Obama has words for Republicans who point fingers but offer no fix to Obamacare

Impact

President Barack Obama headed to Capitol Hill on Wednesday to defend the Affordable Care Act, warning his party that Republicans will attempt to repeal his signature health care law with no replacement teed up, an action he said will put "real lives at stake," according to the Huffington Post's Laura Barron-Lopez.

"You don't tear down a house before having plans and building a new one," Obama told Democrats in a closed-door meeting, according to Rep. Jackie Speier, a California Democrat who tweeted from the room.

As Obama made his remarks to congressional Democrats, Vice President-elect Mike Pence also met with Republican lawmakers on Capitol Hill to discuss the Affordable Care Act repeal, which members described more as a "pep rally" than offering any concrete fixes. 

Pence told congressional Republicans that President-elect Trump will begin repealing the law with executive orders immediately after he's sworn in on Jan. 20, but offered no specifics for what those executive orders would be, nor on how they would impact the millions of people who receive coverage under the law, according to multiple reports from the room.

Republicans have railed against the health care law since it passed in 2010. But more than six years later, after Republicans have made more than 60 attempts to repeal it, there is little consensus on a plan to replace the law now that the GOP is on the verge of controlling the White House.

Larry Levitt, a senior vice president at the health care policy group the Kaiser Family Foundation, said repealing the individual mandate — which penalizes those who don't purchase health insurance in an effort to ensure young and healthy people join insurance pools — would "create chaos in the insurance market."

And even Republicans against the law are concerned about repealing without a replacement ready to go.

That includes Kentucky Sen.

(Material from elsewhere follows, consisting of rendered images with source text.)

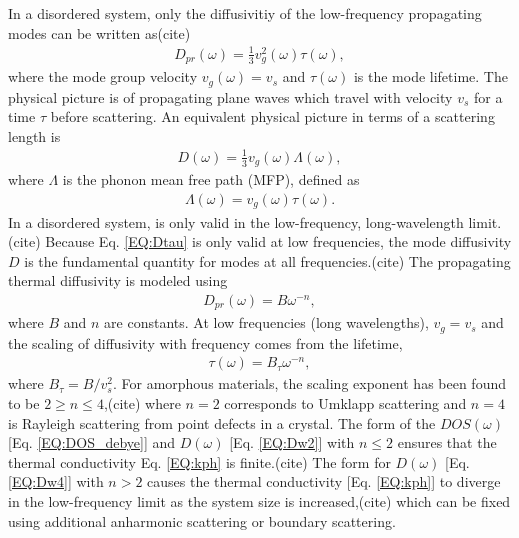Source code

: \documentclass[aps,prb,twocolumn,superscriptaddress,footinbib,amsmath,amssymb,floatfix]{revtex4}
\begin{document}
In a disordered system, only the diffusivitiy of the low-frequency 
propagating modes can be written as(cite)     
\begin{equation}\label{EQ:Dtau}
\begin{split}
D_{pr}(\omega) = \frac{1}{3}v^2_g(\omega)\tau(\omega),
\end{split}
\end{equation}
where the mode group velocity $v_g(\omega) = v_s$ and $\tau(\omega)$ is 
the mode lifetime. 
The physical picture is of propagating plane waves which 
travel with velocity $v_s$ for a time $\tau$ before scattering. 
An equivalent physical picture in terms of a scattering length 
is
\begin{equation}\label{EQ:DLambda}
\begin{split}
D(\omega) = \frac{1}{3}v_g(\omega) \Lambda(\omega),
\end{split}
\end{equation}
where $\Lambda$ is the phonon mean free path (MFP), defined as 
\begin{equation}\label{EQ:Lambda}
\begin{split}
\Lambda(\omega) = v_{g}(\omega) \tau(\omega).
\end{split}
\end{equation}
In a disordered system,  is only valid in the 
low-frequency, long-wavelength limit.(cite) 
Because Eq. \eqref{EQ:Dtau} is only valid at low frequencies, 
the mode diffusivity $D$ is the fundamental quantity for modes at all 
frequencies.(cite)  
The propagating thermal diffusivity is modeled using 
\begin{equation}\label{EQ:Dw2}
\begin{split}
D_{pr}(\omega) = B\omega^{-n}, 
\end{split}
\end{equation}
where $B$ and $n$ are constants.   
At low frequencies (long wavelengths), $v_g = v_s$ and the scaling of 
diffusivity with frequency comes from the lifetime, 
\begin{equation}\label{EQ:tauw2}
\begin{split}
\tau(\omega) = B_{\tau} \omega^{-n},
\end{split}
\end{equation}
where $B_{\tau} = B/v_s^2$. For amorphous materials, the scaling exponent has been 
found to be $2\ge n \le 4$,(cite) 
where $n=2$ corresponds to 
Umklapp scattering\cite{callaway_model_1959} and $n=4$ is Rayleigh scattering 
from point defects in a crystal.\cite{klemens_scattering_1955}
The form of the $DOS(\omega)$ [Eq. \eqref{EQ:DOS_debye}] 
and $D(\omega)$ [Eq. \eqref{EQ:Dw2}] with $n\le2$  
ensures that the 
thermal conductivity Eq. \eqref{EQ:kph} is finite.(cite) The form for $D(\omega)$ 
[Eq. \eqref{EQ:Dw4}] with $n>2$ causes the thermal conductivity 
[Eq. \eqref{EQ:kph}] to diverge 
in the low-frequency limit as the system size is increased,(cite) 
which can be fixed using additional anharmonic scattering
\cite{feldman_thermal_1993,feldman_numerical_1999} or 
boundary scattering.\cite{cahill_lower_1994,liu_high_2009,yang_anomalously_2010}
\end{document}
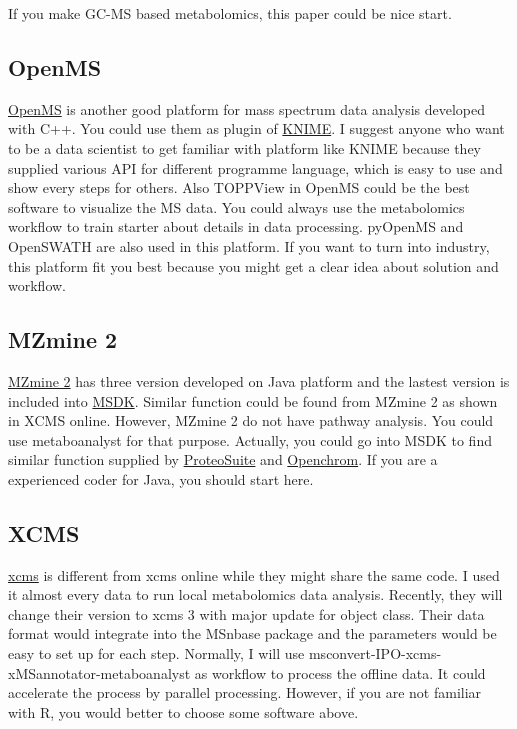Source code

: \documentclass[
]{book}
\begin{document}
If you make GC-MS based metabolomics, this paper\citep{matsuo2017} could be nice start.

\hypertarget{openms}{%
\subsection{OpenMS}\label{openms}}

\href{https://www.openms.de/}{OpenMS} is another good platform for mass spectrum data analysis developed with C++. You could use them as plugin of \href{https://www.knime.org/}{KNIME}. I suggest anyone who want to be a data scientist to get familiar with platform like KNIME because they supplied various API for different programme language, which is easy to use and show every steps for others. Also TOPPView in OpenMS could be the best software to visualize the MS data. You could always use the metabolomics workflow to train starter about details in data processing. pyOpenMS and OpenSWATH are also used in this platform. If you want to turn into industry, this platform fit you best because you might get a clear idea about solution and workflow.

\hypertarget{mzmine-2}{%
\subsection{MZmine 2}\label{mzmine-2}}

\href{http://mzmine.github.io/}{MZmine 2} has three version developed on Java platform and the lastest version is included into \href{https://msdk.github.io/}{MSDK}. Similar function could be found from MZmine 2 as shown in XCMS online. However, MZmine 2 do not have pathway analysis. You could use metaboanalyst for that purpose. Actually, you could go into MSDK to find similar function supplied by \href{http://www.proteosuite.org}{ProteoSuite} and \href{https://www.openchrom.net/}{Openchrom}. If you are a experienced coder for Java, you should start here.

\hypertarget{xcms}{%
\subsection{XCMS}\label{xcms}}

\href{https://bioconductor.org/packages/release/bioc/html/xcms.html}{xcms} is different from xcms online while they might share the same code. I used it almost every data to run local metabolomics data analysis. Recently, they will change their version to xcms 3 with major update for object class. Their data format would integrate into the MSnbase package and the parameters would be easy to set up for each step. Normally, I will use msconvert-IPO-xcms-xMSannotator-metaboanalyst as workflow to process the offline data. It could accelerate the process by parallel processing. However, if you are not familiar with R, you would better to choose some software above.
\end{document}
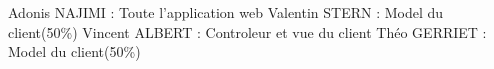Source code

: Adonis NAJIMI : Toute l'application web\newline
Valentin STERN : Model du client(50\%)\newline
Vincent ALBERT : Controleur et vue du client\newline
Théo GERRIET : Model du client(50\%)\newline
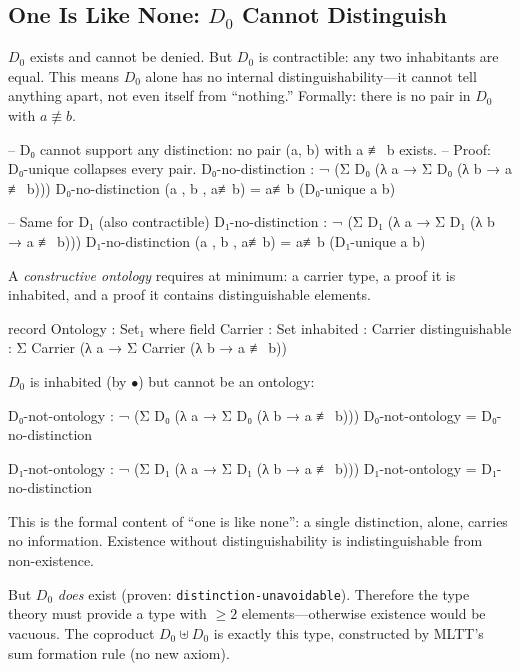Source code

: \documentclass[11pt,a4paper]{article}
\begin{document}
\subsection{One Is Like None: $D_0$ Cannot Distinguish}

$D_0$ exists and cannot be denied. But $D_0$ is contractible: any two
inhabitants are equal. This means $D_0$ alone has no internal
distinguishability---it cannot tell anything apart, not even itself from
``nothing.'' Formally: there is no pair in $D_0$ with $a \not\equiv b$.

\begin{code}
-- D₀ cannot support any distinction: no pair (a, b) with a ≢ b exists.
-- Proof: D₀-unique collapses every pair.
D₀-no-distinction : ¬ (Σ D₀ (λ a → Σ D₀ (λ b → a ≢ b)))
D₀-no-distinction (a , b , a≢b) = a≢b (D₀-unique a b)

-- Same for D₁ (also contractible)
D₁-no-distinction : ¬ (Σ D₁ (λ a → Σ D₁ (λ b → a ≢ b)))
D₁-no-distinction (a , b , a≢b) = a≢b (D₁-unique a b)
\end{code}

A \emph{constructive ontology} requires at minimum: a carrier type, a proof
it is inhabited, and a proof it contains distinguishable elements.

\begin{code}
record Ontology : Set₁ where
  field
    Carrier        : Set
    inhabited      : Carrier
    distinguishable : Σ Carrier (λ a → Σ Carrier (λ b → a ≢ b))
\end{code}

$D_0$ is inhabited (by $\bullet$) but cannot be an ontology:

\begin{code}
D₀-not-ontology : ¬ (Σ D₀ (λ a → Σ D₀ (λ b → a ≢ b)))
D₀-not-ontology = D₀-no-distinction

D₁-not-ontology : ¬ (Σ D₁ (λ a → Σ D₁ (λ b → a ≢ b)))
D₁-not-ontology = D₁-no-distinction
\end{code}

This is the formal content of ``one is like none'': a single distinction,
alone, carries no information. Existence without distinguishability is
indistinguishable from non-existence.

But $D_0$ \emph{does} exist (proven: \texttt{distinction-unavoidable}).
Therefore the type theory must provide a type with $\geq 2$ elements---otherwise
existence would be vacuous. The coproduct $D_0 \uplus D_0$ is exactly
this type, constructed by MLTT's sum formation rule (no new axiom).
\end{document}
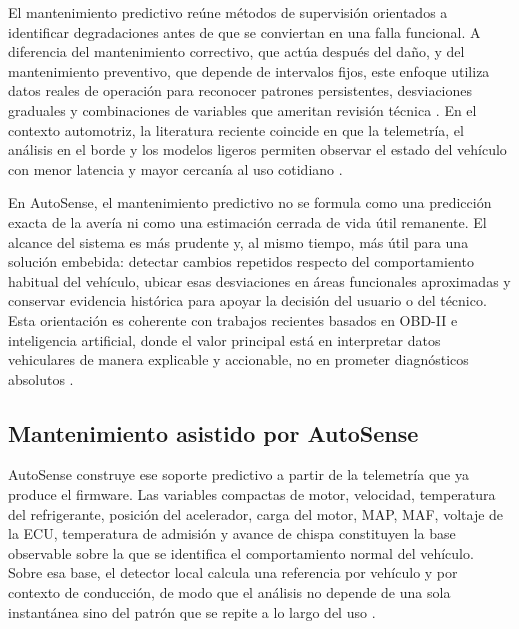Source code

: \documentclass[12pt,letterpaper]{report}
\begin{document}
\label{sec:mantenimiento-predictivo}

El mantenimiento predictivo reúne métodos de supervisión orientados a identificar degradaciones antes de que se conviertan en una falla funcional. A diferencia del mantenimiento correctivo, que actúa después del daño, y del mantenimiento preventivo, que depende de intervalos fijos, este enfoque utiliza datos reales de operación para reconocer patrones persistentes, desviaciones graduales y combinaciones de variables que ameritan revisión técnica \cite{mahale2025_review_predictive_maintenance,shafi2018_vehicle_remote_health}. En el contexto automotriz, la literatura reciente coincide en que la telemetría, el análisis en el borde y los modelos ligeros permiten observar el estado del vehículo con menor latencia y mayor cercanía al uso cotidiano \cite{selvaraj2023_advanced_telematics,kalalas2025_ai_driven_monitoring}.

En AutoSense, el mantenimiento predictivo no se formula como una predicción exacta de la avería ni como una estimación cerrada de vida útil remanente. El alcance del sistema es más prudente y, al mismo tiempo, más útil para una solución embebida: detectar cambios repetidos respecto del comportamiento habitual del vehículo, ubicar esas desviaciones en áreas funcionales aproximadas y conservar evidencia histórica para apoyar la decisión del usuario o del técnico. Esta orientación es coherente con trabajos recientes basados en OBD-II e inteligencia artificial, donde el valor principal está en interpretar datos vehiculares de manera explicable y accionable, no en prometer diagnósticos absolutos \cite{michailidis2025_obdii_review,tormos2025_explainable_ai}.

\subsection{Mantenimiento asistido por AutoSense}

AutoSense construye ese soporte predictivo a partir de la telemetría que ya produce el firmware. Las variables compactas de motor, velocidad, temperatura del refrigerante, posición del acelerador, carga del motor, MAP, MAF, voltaje de la ECU, temperatura de admisión y avance de chispa constituyen la base observable sobre la que se identifica el comportamiento normal del vehículo. Sobre esa base, el detector local calcula una referencia por vehículo y por contexto de conducción, de modo que el análisis no depende de una sola instantánea sino del patrón que se repite a lo largo del uso \cite{singh2021_obdii_iot,dabarera2022_iot_vehicle_management}.
\end{document}
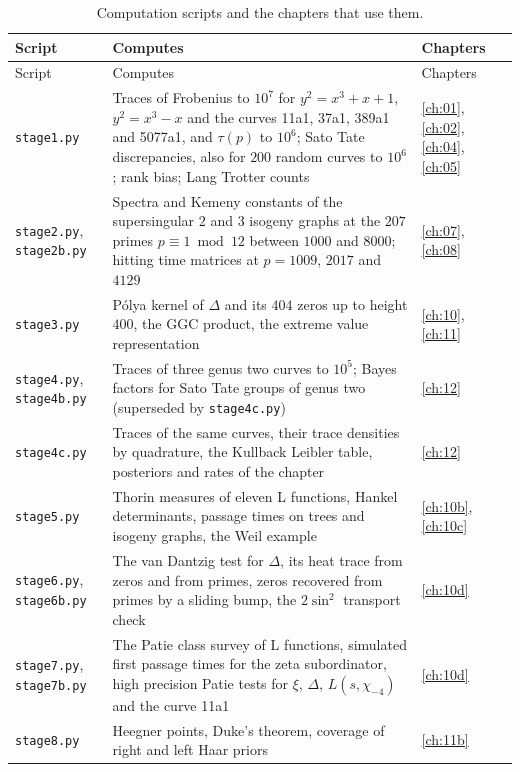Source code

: {\footnotesize\setlength{\tabcolsep}{4pt}
\begin{longtable}{p{1.4in}p{2.95in}p{0.6in}}
\caption{Computation scripts and the chapters that use them.}\label{tab:B:scripts}\\
\toprule
Script & Computes & Chapters\\
\midrule
\endfirsthead
\toprule
Script & Computes & Chapters\\
\midrule
\endhead
\texttt{stage1.py} & Traces of Frobenius to $10^7$ for $y^2=x^3+x+1$, $y^2=x^3-x$ and the curves 11a1, 37a1, 389a1 and 5077a1, and $\tau(p)$ to $10^6$; Sato Tate discrepancies, also for $200$ random curves to $10^6$; rank bias; Lang Trotter counts & \ref{ch:01}, \ref{ch:02}, \ref{ch:04}, \ref{ch:05}\\
\texttt{stage2.py}, \texttt{stage2b.py} & Spectra and Kemeny constants of the supersingular $2$ and $3$ isogeny graphs at the $207$ primes $p\equiv1\bmod12$ between $1000$ and $8000$; hitting time matrices at $p=1009$, $2017$ and $4129$ & \ref{ch:07}, \ref{ch:08}\\
\texttt{stage3.py} & P\'olya kernel of $\Delta$ and its $404$ zeros up to height $400$, the GGC product, the extreme value representation & \ref{ch:10}, \ref{ch:11}\\
\texttt{stage4.py}, \texttt{stage4b.py} & Traces of three genus two curves to $10^5$; Bayes factors for Sato Tate groups of genus two (superseded by \texttt{stage4c.py}) & \ref{ch:12}\\
\texttt{stage4c.py} & Traces of the same curves, their trace densities by quadrature, the Kullback Leibler table, posteriors and rates of the chapter & \ref{ch:12}\\
\texttt{stage5.py} & Thorin measures of eleven L functions, Hankel determinants, passage times on trees and isogeny graphs, the Weil example & \ref{ch:10b}, \ref{ch:10c}\\
\texttt{stage6.py}, \texttt{stage6b.py} & The van Dantzig test for $\Delta$, its heat trace from zeros and from primes, zeros recovered from primes by a sliding bump, the $2\sin^2$ transport check & \ref{ch:10d}\\
\texttt{stage7.py}, \texttt{stage7b.py} & The Patie class survey of L functions, simulated first passage times for the zeta subordinator, high precision Patie tests for $\xi$, $\Delta$, $L(s,\chi_{-4})$ and the curve 11a1 & \ref{ch:10d}\\
\texttt{stage8.py} & Heegner points, Duke's theorem, coverage of right and left Haar priors & \ref{ch:11b}\\

\end{longtable}}
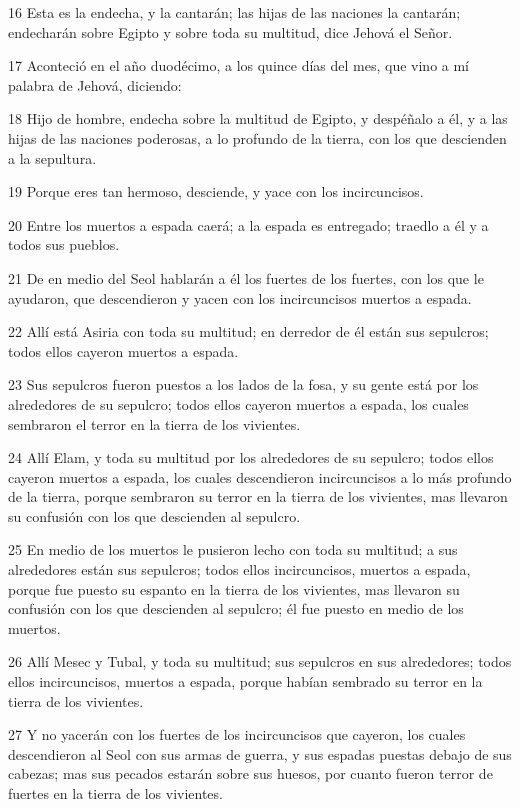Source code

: \par 16 Esta es la endecha, y la cantarán; las hijas de las naciones la cantarán; endecharán sobre Egipto y sobre toda su multitud, dice Jehová el Señor.
\par 17 Aconteció en el año duodécimo, a los quince días del mes, que vino a mí palabra de Jehová, diciendo:
\par 18 Hijo de hombre, endecha sobre la multitud de Egipto, y despéñalo a él, y a las hijas de las naciones poderosas, a lo profundo de la tierra, con los que descienden a la sepultura.
\par 19 Porque eres tan hermoso, desciende, y yace con los incircuncisos.
\par 20 Entre los muertos a espada caerá; a la espada es entregado; traedlo a él y a todos sus pueblos.
\par 21 De en medio del Seol hablarán a él los fuertes de los fuertes, con los que le ayudaron, que descendieron y yacen con los incircuncisos muertos a espada.
\par 22 Allí está Asiria con toda su multitud; en derredor de él están sus sepulcros; todos ellos cayeron muertos a espada.
\par 23 Sus sepulcros fueron puestos a los lados de la fosa, y su gente está por los alrededores de su sepulcro; todos ellos cayeron muertos a espada, los cuales sembraron el terror en la tierra de los vivientes.
\par 24 Allí Elam, y toda su multitud por los alrededores de su sepulcro; todos ellos cayeron muertos a espada, los cuales descendieron incircuncisos a lo más profundo de la tierra, porque sembraron su terror en la tierra de los vivientes, mas llevaron su confusión con los que descienden al sepulcro.
\par 25 En medio de los muertos le pusieron lecho con toda su multitud; a sus alrededores están sus sepulcros; todos ellos incircuncisos, muertos a espada, porque fue puesto su espanto en la tierra de los vivientes, mas llevaron su confusión con los que descienden al sepulcro; él fue puesto en medio de los muertos.
\par 26 Allí Mesec y Tubal, y toda su multitud; sus sepulcros en sus alrededores; todos ellos incircuncisos, muertos a espada, porque habían sembrado su terror en la tierra de los vivientes.
\par 27 Y no yacerán con los fuertes de los incircuncisos que cayeron, los cuales descendieron al Seol con sus armas de guerra, y sus espadas puestas debajo de sus cabezas; mas sus pecados estarán sobre sus huesos, por cuanto fueron terror de fuertes en la tierra de los vivientes.
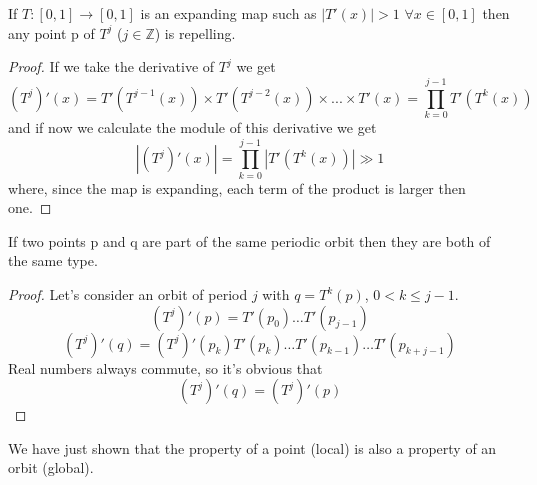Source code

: \begin{prop}
    If $T : \left[0,1\right] \to \left[0,1\right]$ is an expanding map such as $\left\lvert T'\left(x\right)\right\rvert > 1$ $\forall x \in \left[0,1\right]$ then any point p of $T^j$ ($j \in \mathbb{Z}$) is repelling.
\end{prop}
\begin{proof}
	If we take the derivative of $T^j$ we get
	$$
		(T^j)'(x) = T'(T^{j-1}(x))\times T'(T^{j-2}(x))\times...\times T'(x) = \prod_{k=0}^{j-1}T'\left(T^k\left(x\right)\right)
   $$
  	and if now we calculate the module of this derivative we get 
   $$
       \left\lvert\left(T^j\right)'\left(x\right)\right\rvert = \prod_{k=0}^{j-1}\left\lvert T'\left(T^k\left(x\right)\right)\right\rvert \gg 1
   $$
	where, since the map is expanding, each term of the product is larger then one.
\end{proof}
\begin{prop}
    If two points p and q are part of the same periodic orbit then they are both of the same type.
\end{prop}
\begin{proof}
    Let's consider an orbit of period $j$ with $q=T^k\left(p\right)$, $0 < k \leq j-1$.
    $$
        \left(T^j\right)'\left(p\right) = T'\left(p_0\right)\ldots T'\left(p_{j-1}\right)
    $$
    $$
        \left(T^j\right)'\left(q\right) = \left(T^j\right)'\left(p_k\right) T'\left(p_k\right)\ldots T'\left(p_{k-1}\right) \ldots T'\left(p_{k+j-1}\right)
    $$
    Real numbers always commute, so it's obvious that
    $$
        \left(T^j\right)'\left(q\right) = \left(T^j\right)'\left(p\right)
    $$
\end{proof}
We have just shown that the property of a point (local) is also a property of an orbit (global).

Rand Paul, a fierce opponent of the law.

"If Congress fails to vote on a replacement at the same time as repeal, the repealers risk assuming the blame for the continued unraveling of Obamacare," Paul wrote in a Rare op-ed.

"Removing the mandate to buy insurance while leaving in place the dictate that people can wait to buy insurance until after they are ill will only accentuate the bankrupting of the insurance industry," Paul added.